(Saved entries)
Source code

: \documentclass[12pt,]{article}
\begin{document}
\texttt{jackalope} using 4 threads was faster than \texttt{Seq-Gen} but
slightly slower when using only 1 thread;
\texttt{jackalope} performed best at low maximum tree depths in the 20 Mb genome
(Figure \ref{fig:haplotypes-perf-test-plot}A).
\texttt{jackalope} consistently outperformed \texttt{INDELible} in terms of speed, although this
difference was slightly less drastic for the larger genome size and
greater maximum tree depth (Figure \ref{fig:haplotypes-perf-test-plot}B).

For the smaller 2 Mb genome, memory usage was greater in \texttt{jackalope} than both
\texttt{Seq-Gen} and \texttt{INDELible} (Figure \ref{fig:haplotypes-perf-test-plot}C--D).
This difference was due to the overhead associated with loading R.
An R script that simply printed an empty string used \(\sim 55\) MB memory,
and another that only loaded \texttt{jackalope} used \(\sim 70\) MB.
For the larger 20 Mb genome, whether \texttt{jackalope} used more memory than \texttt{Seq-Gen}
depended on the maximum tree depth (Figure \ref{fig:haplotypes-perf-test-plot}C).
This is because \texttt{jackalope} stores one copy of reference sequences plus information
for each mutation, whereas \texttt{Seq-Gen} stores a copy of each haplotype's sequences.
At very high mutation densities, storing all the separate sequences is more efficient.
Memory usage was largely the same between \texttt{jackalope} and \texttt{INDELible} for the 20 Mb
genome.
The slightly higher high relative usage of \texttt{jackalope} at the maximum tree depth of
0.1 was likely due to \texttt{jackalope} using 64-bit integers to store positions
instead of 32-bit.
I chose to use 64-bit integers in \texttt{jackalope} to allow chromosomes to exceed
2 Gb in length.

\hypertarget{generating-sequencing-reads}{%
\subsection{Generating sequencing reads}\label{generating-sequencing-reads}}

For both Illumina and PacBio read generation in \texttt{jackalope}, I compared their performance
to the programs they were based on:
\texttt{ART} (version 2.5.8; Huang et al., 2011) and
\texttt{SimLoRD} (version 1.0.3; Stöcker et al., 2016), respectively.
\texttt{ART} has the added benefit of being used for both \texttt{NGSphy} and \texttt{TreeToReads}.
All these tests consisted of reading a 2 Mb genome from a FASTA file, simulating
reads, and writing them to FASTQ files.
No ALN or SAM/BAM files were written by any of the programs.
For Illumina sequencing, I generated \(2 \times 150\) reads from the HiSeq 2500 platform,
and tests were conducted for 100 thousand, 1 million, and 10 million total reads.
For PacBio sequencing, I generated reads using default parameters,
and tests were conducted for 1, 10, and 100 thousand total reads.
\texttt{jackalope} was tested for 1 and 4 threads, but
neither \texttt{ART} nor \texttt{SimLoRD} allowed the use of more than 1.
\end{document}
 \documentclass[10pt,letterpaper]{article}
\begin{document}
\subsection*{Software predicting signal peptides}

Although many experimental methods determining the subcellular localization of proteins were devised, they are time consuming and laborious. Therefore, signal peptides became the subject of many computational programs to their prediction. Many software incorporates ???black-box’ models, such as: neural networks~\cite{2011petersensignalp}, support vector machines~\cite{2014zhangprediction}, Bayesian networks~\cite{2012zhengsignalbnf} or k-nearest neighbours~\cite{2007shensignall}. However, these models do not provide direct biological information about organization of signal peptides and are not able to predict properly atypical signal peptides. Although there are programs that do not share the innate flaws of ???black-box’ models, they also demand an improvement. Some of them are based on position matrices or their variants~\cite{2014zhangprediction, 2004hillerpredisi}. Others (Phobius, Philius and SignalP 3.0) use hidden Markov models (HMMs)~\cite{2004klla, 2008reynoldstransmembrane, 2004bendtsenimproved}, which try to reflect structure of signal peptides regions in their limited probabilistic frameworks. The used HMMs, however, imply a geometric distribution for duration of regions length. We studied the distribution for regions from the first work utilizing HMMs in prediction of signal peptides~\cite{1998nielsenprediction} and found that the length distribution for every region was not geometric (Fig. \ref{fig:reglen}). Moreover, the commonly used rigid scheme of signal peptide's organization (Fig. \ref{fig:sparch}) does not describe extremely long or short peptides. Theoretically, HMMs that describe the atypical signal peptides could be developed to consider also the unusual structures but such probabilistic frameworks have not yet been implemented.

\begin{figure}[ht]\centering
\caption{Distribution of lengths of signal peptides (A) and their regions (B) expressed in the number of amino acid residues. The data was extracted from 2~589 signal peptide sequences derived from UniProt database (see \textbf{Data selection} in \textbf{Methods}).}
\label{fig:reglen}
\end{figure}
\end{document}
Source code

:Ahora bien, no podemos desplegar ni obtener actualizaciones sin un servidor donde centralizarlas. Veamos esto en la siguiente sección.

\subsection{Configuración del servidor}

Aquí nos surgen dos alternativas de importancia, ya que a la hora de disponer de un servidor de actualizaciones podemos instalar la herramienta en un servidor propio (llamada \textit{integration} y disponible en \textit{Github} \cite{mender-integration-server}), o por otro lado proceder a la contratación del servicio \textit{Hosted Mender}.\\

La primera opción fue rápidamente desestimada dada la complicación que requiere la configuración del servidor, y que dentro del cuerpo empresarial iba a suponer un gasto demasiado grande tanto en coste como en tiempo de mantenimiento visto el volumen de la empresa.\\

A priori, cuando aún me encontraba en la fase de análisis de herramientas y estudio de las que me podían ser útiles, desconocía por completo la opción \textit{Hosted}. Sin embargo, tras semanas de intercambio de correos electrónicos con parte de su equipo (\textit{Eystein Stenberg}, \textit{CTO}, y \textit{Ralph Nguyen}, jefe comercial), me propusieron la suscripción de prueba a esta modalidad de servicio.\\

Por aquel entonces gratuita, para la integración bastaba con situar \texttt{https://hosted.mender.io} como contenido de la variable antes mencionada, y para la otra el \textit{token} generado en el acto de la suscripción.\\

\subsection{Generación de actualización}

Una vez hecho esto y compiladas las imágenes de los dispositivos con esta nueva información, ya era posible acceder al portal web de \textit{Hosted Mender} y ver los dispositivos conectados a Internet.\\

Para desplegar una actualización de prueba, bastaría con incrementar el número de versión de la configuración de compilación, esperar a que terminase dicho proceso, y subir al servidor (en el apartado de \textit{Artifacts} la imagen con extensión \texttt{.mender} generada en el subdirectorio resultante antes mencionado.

## Task
An exact restatement of the data above is required.

## Response
Source code

: \documentclass[12pt,]{article}
\begin{document}
\texttt{jackalope} using 4 threads was faster than \texttt{Seq-Gen} but
slightly slower when using only 1 thread;
\texttt{jackalope} performed best at low maximum tree depths in the 20 Mb genome
(Figure \ref{fig:haplotypes-perf-test-plot}A).
\texttt{jackalope} consistently outperformed \texttt{INDELible} in terms of speed, although this
difference was slightly less drastic for the larger genome size and
greater maximum tree depth (Figure \ref{fig:haplotypes-perf-test-plot}B).

For the smaller 2 Mb genome, memory usage was greater in \texttt{jackalope} than both
\texttt{Seq-Gen} and \texttt{INDELible} (Figure \ref{fig:haplotypes-perf-test-plot}C--D).
This difference was due to the overhead associated with loading R.
An R script that simply printed an empty string used \(\sim 55\) MB memory,
and another that only loaded \texttt{jackalope} used \(\sim 70\) MB.
For the larger 20 Mb genome, whether \texttt{jackalope} used more memory than \texttt{Seq-Gen}
depended on the maximum tree depth (Figure \ref{fig:haplotypes-perf-test-plot}C).
This is because \texttt{jackalope} stores one copy of reference sequences plus information
for each mutation, whereas \texttt{Seq-Gen} stores a copy of each haplotype's sequences.
At very high mutation densities, storing all the separate sequences is more efficient.
Memory usage was largely the same between \texttt{jackalope} and \texttt{INDELible} for the 20 Mb
genome.
The slightly higher high relative usage of \texttt{jackalope} at the maximum tree depth of
0.1 was likely due to \texttt{jackalope} using 64-bit integers to store positions
instead of 32-bit.
I chose to use 64-bit integers in \texttt{jackalope} to allow chromosomes to exceed
2 Gb in length.

\hypertarget{generating-sequencing-reads}{%
\subsection{Generating sequencing reads}\label{generating-sequencing-reads}}

For both Illumina and PacBio read generation in \texttt{jackalope}, I compared their performance
to the programs they were based on:
\texttt{ART} (version 2.5.8; Huang et al., 2011) and
\texttt{SimLoRD} (version 1.0.3; Stöcker et al., 2016), respectively.
\texttt{ART} has the added benefit of being used for both \texttt{NGSphy} and \texttt{TreeToReads}.
All these tests consisted of reading a 2 Mb genome from a FASTA file, simulating
reads, and writing them to FASTQ files.
No ALN or SAM/BAM files were written by any of the programs.
For Illumina sequencing, I generated \(2 \times 150\) reads from the HiSeq 2500 platform,
and tests were conducted for 100 thousand, 1 million, and 10 million total reads.
For PacBio sequencing, I generated reads using default parameters,
and tests were conducted for 1, 10, and 100 thousand total reads.
\texttt{jackalope} was tested for 1 and 4 threads, but
neither \texttt{ART} nor \texttt{SimLoRD} allowed the use of more than 1.
\end{document}
 \documentclass[10pt,letterpaper]{article}
\begin{document}
\subsection*{Software predicting signal peptides}

Although many experimental methods determining the subcellular localization of proteins were devised, they are time consuming and laborious. Therefore, signal peptides became the subject of many computational programs to their prediction. Many software incorporates ???black-box’ models, such as: neural networks~\cite{2011petersensignalp}, support vector machines~\cite{2014zhangprediction}, Bayesian networks~\cite{2012zhengsignalbnf} or k-nearest neighbours~\cite{2007shensignall}. However, these models do not provide direct biological information about organization of signal peptides and are not able to predict properly atypical signal peptides. Although there are programs that do not share the innate flaws of ???black-box’ models, they also demand an improvement. Some of them are based on position matrices or their variants~\cite{2014zhangprediction, 2004hillerpredisi}. Others (Phobius, Philius and SignalP 3.0) use hidden Markov models (HMMs)~\cite{2004klla, 2008reynoldstransmembrane, 2004bendtsenimproved}, which try to reflect structure of signal peptides regions in their limited probabilistic frameworks. The used HMMs, however, imply a geometric distribution for duration of regions length. We studied the distribution for regions from the first work utilizing HMMs in prediction of signal peptides~\cite{1998nielsenprediction} and found that the length distribution for every region was not geometric (Fig. \ref{fig:reglen}). Moreover, the commonly used rigid scheme of signal peptide's organization (Fig. \ref{fig:sparch}) does not describe extremely long or short peptides. Theoretically, HMMs that describe the atypical signal peptides could be developed to consider also the unusual structures but such probabilistic frameworks have not yet been implemented.

\begin{figure}[ht]\centering
\caption{Distribution of lengths of signal peptides (A) and their regions (B) expressed in the number of amino acid residues. The data was extracted from 2~589 signal peptide sequences derived from UniProt database (see \textbf{Data selection} in \textbf{Methods}).}
\label{fig:reglen}
\end{figure}
\end{document}
Source code

:Ahora bien, no podemos desplegar ni obtener actualizaciones sin un servidor donde centralizarlas. Veamos esto en la siguiente sección.

\subsection{Configuración del servidor}

Aquí nos surgen dos alternativas de importancia, ya que a la hora de disponer de un servidor de actualizaciones podemos instalar la herramienta en un servidor propio (llamada \textit{integration} y disponible en \textit{Github} \cite{mender-integration-server}), o por otro lado proceder a la contratación del servicio \textit{Hosted Mender}.\\

La primera opción fue rápidamente desestimada dada la complicación que requiere la configuración del servidor, y que dentro del cuerpo empresarial iba a suponer un gasto demasiado grande tanto en coste como en tiempo de mantenimiento visto el volumen de la empresa.\\

A priori, cuando aún me encontraba en la fase de análisis de herramientas y estudio de las que me podían ser útiles, desconocía por completo la opción \textit{Hosted}. Sin embargo, tras semanas de intercambio de correos electrónicos con parte de su equipo (\textit{Eystein Stenberg}, \textit{CTO}, y \textit{Ralph Nguyen}, jefe comercial), me propusieron la suscripción de prueba a esta modalidad de servicio.\\

Por aquel entonces gratuita, para la integración bastaba con situar \texttt{https://hosted.mender.io} como contenido de la variable antes mencionada, y para la otra el \textit{token} generado en el acto de la suscripción.\\

\subsection{Generación de actualización}

Una vez hecho esto y compiladas las imágenes de los dispositivos con esta nueva información, ya era posible acceder al portal web de \textit{Hosted Mender} y ver los dispositivos conectados a Internet.\\

Para desplegar una actualización de prueba, bastaría con incrementar el número de versión de la configuración de compilación, esperar a que terminase dicho proceso, y subir al servidor (en el apartado de \textit{Artifacts} la imagen con extensión \texttt{.mender} generada en el subdirectorio resultante antes mencionado.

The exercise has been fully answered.